Nicht wenige, sondern viele waren es, die bei strahlendem Sonnenschein auf den von den südlichen Ausläufern des Spessarts und dem Odenwald umrahmten Engelberg mit Blick ins Maintal kamen, um beim Abschiedsgottesdienst dabei zu sein und ihre Verbundenheit auszudrücken. So viele, dass ein größerer Teil keinen Platz mehr in der Kirche fand, dafür aber auf dem Kirchenvorplatz. Bei der anschließenden Begegnung wurde noch einmal die Trauer über den Weggang der Brüder deutlich, aber auch die Dankbarkeit über viele gemeinsame Jahre. Pater Richard Hessdörfer war 7 Jahre auf dem Engelberg. Er wird noch bis Ende Oktober die Stellung halten und dann nach Fulda umziehen. Bruder Othmar Brüggemann zieht bereits am 1. August auf den Kreuzberg, um die dortige Präsenz der Franziskaner zu verstärken und zu sichern.

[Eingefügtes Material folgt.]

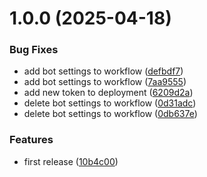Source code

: # 1.0.0 (2025-04-18)


### Bug Fixes

* add bot settings to workflow ([defbdf7](https://github.com/happycuban/pihole-cloudflare-doh/commit/defbdf77b25b96e8d105718148fd1c1a29be0bca))
* add bot settings to workflow ([7aa9555](https://github.com/happycuban/pihole-cloudflare-doh/commit/7aa95555b88f92e9354577d79babcfef683f256c))
* add new token to deployment ([6209d2a](https://github.com/happycuban/pihole-cloudflare-doh/commit/6209d2a79de035eab43fd183fa65fe66a70cf98d))
* delete bot settings to workflow ([0d31adc](https://github.com/happycuban/pihole-cloudflare-doh/commit/0d31adc3a067a07097a374fbea021ef676c6e87c))
* delete bot settings to workflow ([0db637e](https://github.com/happycuban/pihole-cloudflare-doh/commit/0db637ec439e538305ecf20da6328edd644f19ce))


### Features

* first release ([10b4c00](https://github.com/happycuban/pihole-cloudflare-doh/commit/10b4c00a59b55c0e9176441a66bf353cc4926d99))
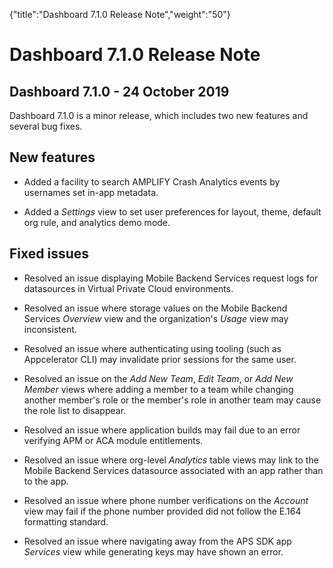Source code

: {"title":"Dashboard 7.1.0 Release Note","weight":"50"} 

# Dashboard 7.1.0 Release Note

## Dashboard 7.1.0 - 24 October 2019

Dashboard 7.1.0 is a minor release, which includes two new features and several bug fixes.

## New features

*   Added a facility to search AMPLIFY Crash Analytics events by usernames set in-app metadata.
    
*   Added a _Settings_ view to set user preferences for layout, theme, default org rule, and analytics demo mode.
    

## Fixed issues

*   Resolved an issue displaying Mobile Backend Services request logs for datasources in Virtual Private Cloud environments.
    
*   Resolved an issue where storage values on the Mobile Backend Services _Overview_ view and the organization's _Usage_ view may inconsistent.
    
*   Resolved an issue where authenticating using tooling (such as Appcelerator CLI) may invalidate prior sessions for the same user.
    
*   Resolved an issue on the _Add New Team_, _Edit Team_, or _Add New Member_ views where adding a member to a team while changing another member's role or the member's role in another team may cause the role list to disappear.
    
*   Resolved an issue where application builds may fail due to an error verifying APM or ACA module entitlements.
    
*   Resolved an issue where org-level _Analytics_ table views may link to the Mobile Backend Services datasource associated with an app rather than to the app.
    
*   Resolved an issue where phone number verifications on the _Account_ view may fail if the phone number provided did not follow the E.164 formatting standard.
    
*   Resolved an issue where navigating away from the APS SDK app _Services_ view while generating keys may have shown an error.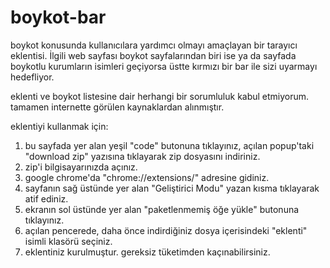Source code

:# boykot-bar
boykot konusunda kullanıcılara yardımcı olmayı amaçlayan bir tarayıcı eklentisi. İlgili web sayfası boykot sayfalarından biri ise ya da sayfada boykotlu kurumların isimleri geçiyorsa üstte kırmızı bir bar ile sizi uyarmayı hedefliyor. 

eklenti ve boykot listesine dair herhangi bir sorumluluk kabul etmiyorum. tamamen internette görülen kaynaklardan alınmıştır.


eklentiyi kullanmak için:
1. bu sayfada yer alan yeşil "code" butonuna tıklayınız, açılan popup'taki "download zip" yazısına tıklayarak zip dosyasını indiriniz.
2. zip'i bilgisayarınızda açınız.
3. google chrome'da "chrome://extensions/" adresine gidiniz.
4. sayfanın sağ üstünde yer alan "Geliştirici Modu" yazan kısma tıklayarak atif ediniz. 
5. ekranın sol üstünde yer alan "paketlenmemiş öğe yükle" butonuna tıklayınız.
6. açılan pencerede, daha önce indirdiğiniz dosya içerisindeki "eklenti" isimli klasörü seçiniz.
7. eklentiniz kurulmuştur. gereksiz tüketimden kaçınabilirsiniz.
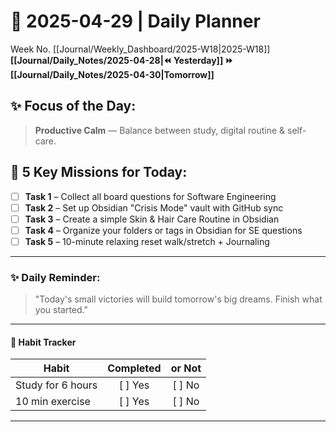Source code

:# 🌼 **2025-04-29** | Daily Planner

Week No. [[Journal/Weekly_Dashboard/2025-W18|2025-W18]]
**[[Journal/Daily_Notes/2025-04-28|⏪ Yesterday]] ⏩ [[Journal/Daily_Notes/2025-04-30|Tomorrow]]**

## ✨ Focus of the Day:  
> **Productive Calm** — Balance between study, digital routine & self-care.

## 🌸 5 Key Missions for Today:
- [ ] **Task 1** – Collect all board questions for Software Engineering
- [ ] **Task 2** – Set up Obsidian "Crisis Mode" vault with GitHub sync
- [ ] **Task 3** – Create a simple Skin & Hair Care Routine in Obsidian
- [ ] **Task 4** – Organize your folders or tags in Obsidian for SE questions
- [ ] **Task 5** – 10-minute relaxing reset walk/stretch + Journaling

---

### ✨ Daily Reminder:  
>"Today's small victories will build tomorrow's big dreams. Finish what you started."

---

#### 📌 Habit Tracker
| Habit             | Completed | or Not |
| ----------------- | :-------: | :----: |
| Study for 6 hours |  [ ] Yes  | [ ] No |
| 10 min exercise   |  [ ] Yes  | [ ] No |

---




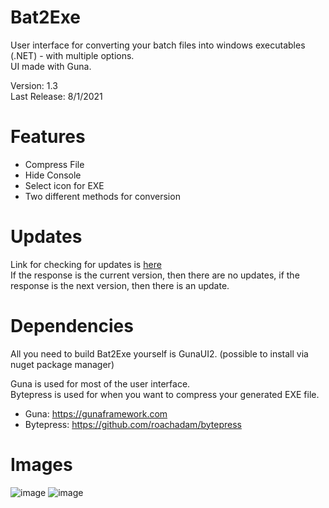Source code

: # Bat2Exe
User interface for converting your batch files into windows executables (.NET) - with multiple options.                                                                          
UI made with Guna.                                                                                                                                  

Version: 1.3                                                                                                                                                    
Last Release: 8/1/2021

# Features
+ Compress File
+ Hide Console
+ Select icon for EXE
+ Two different methods for conversion

# Updates
Link for checking for updates is [here](https://pastebin.com/raw/DS0hgb0F)                                                                                               
If the response is the current version, then there are no updates, if the response is the next version, then there is an update.

# Dependencies
All you need to build Bat2Exe yourself is GunaUI2. (possible to install via nuget package manager)

Guna is used for most of the user interface.                                                                                     
Bytepress is used for when you want to compress your generated EXE file.
+ Guna: https://gunaframework.com                                                               
+ Bytepress: https://github.com/roachadam/bytepress

# Images
![image](https://user-images.githubusercontent.com/75084509/126585025-52e03a42-a4ea-4cc5-a206-7f12faddfda4.png)
![image](https://user-images.githubusercontent.com/75084509/125828959-2339436b-99ab-43c4-91a0-0d629b1a74b5.png)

In einer Seitenkapelle befindet sich seit 1726 die Gruft der Fürstenfamilie zu Löwenstein-Wertheim-Rosenberg. Für den Fürsten ist das Kloster wie ein Leuchtturm, in dem das Geschenk des Glaubens bewahrt werde. Sichtlich bewegt berichtete der bereits betagte Alois Konstantin Fürst zu Löwenstein, wie er mit seiner Großmutter an diesen Ort gekommen sei und sie ihm erklärte, was es mit den verstorbenen Angehörigen und dem Tod auf sich habe – dem Himmel so nah. Sein Bedauern über den Abschied der Franziskaner drückte auch der 1. Brudermeister Günther Vogt der Fünf-Wunden-Bruderschaft aus, die am Portiunkulafest 1640 in der früheren Spitalkirche St. Peter in Miltenberg von den Franziskanern gegründet wurde und bis heute besteht.
700-612-400-196-40-2-1. Damit ist zu rechnen. Die Zahlenreihe wird fortgesetzt. Sie geht in umgekehrter Reihenfolge: 1 neuer Ordensseelsorger kommt, dann ein 2 und 3. Die 40 Wallfahrten bleiben hoffentlich bestehen. Wie lange die Oblaten vom Heiligen Josef den Engelberg betreuen …, das sei dem Wirken des Geistes Gottes überlassen. Wir Franziskanern sagen Adieu an alle Wallfahrer, Förderer und Freunde und wünschen unseren Nachfolgern Gottes reichen Segen!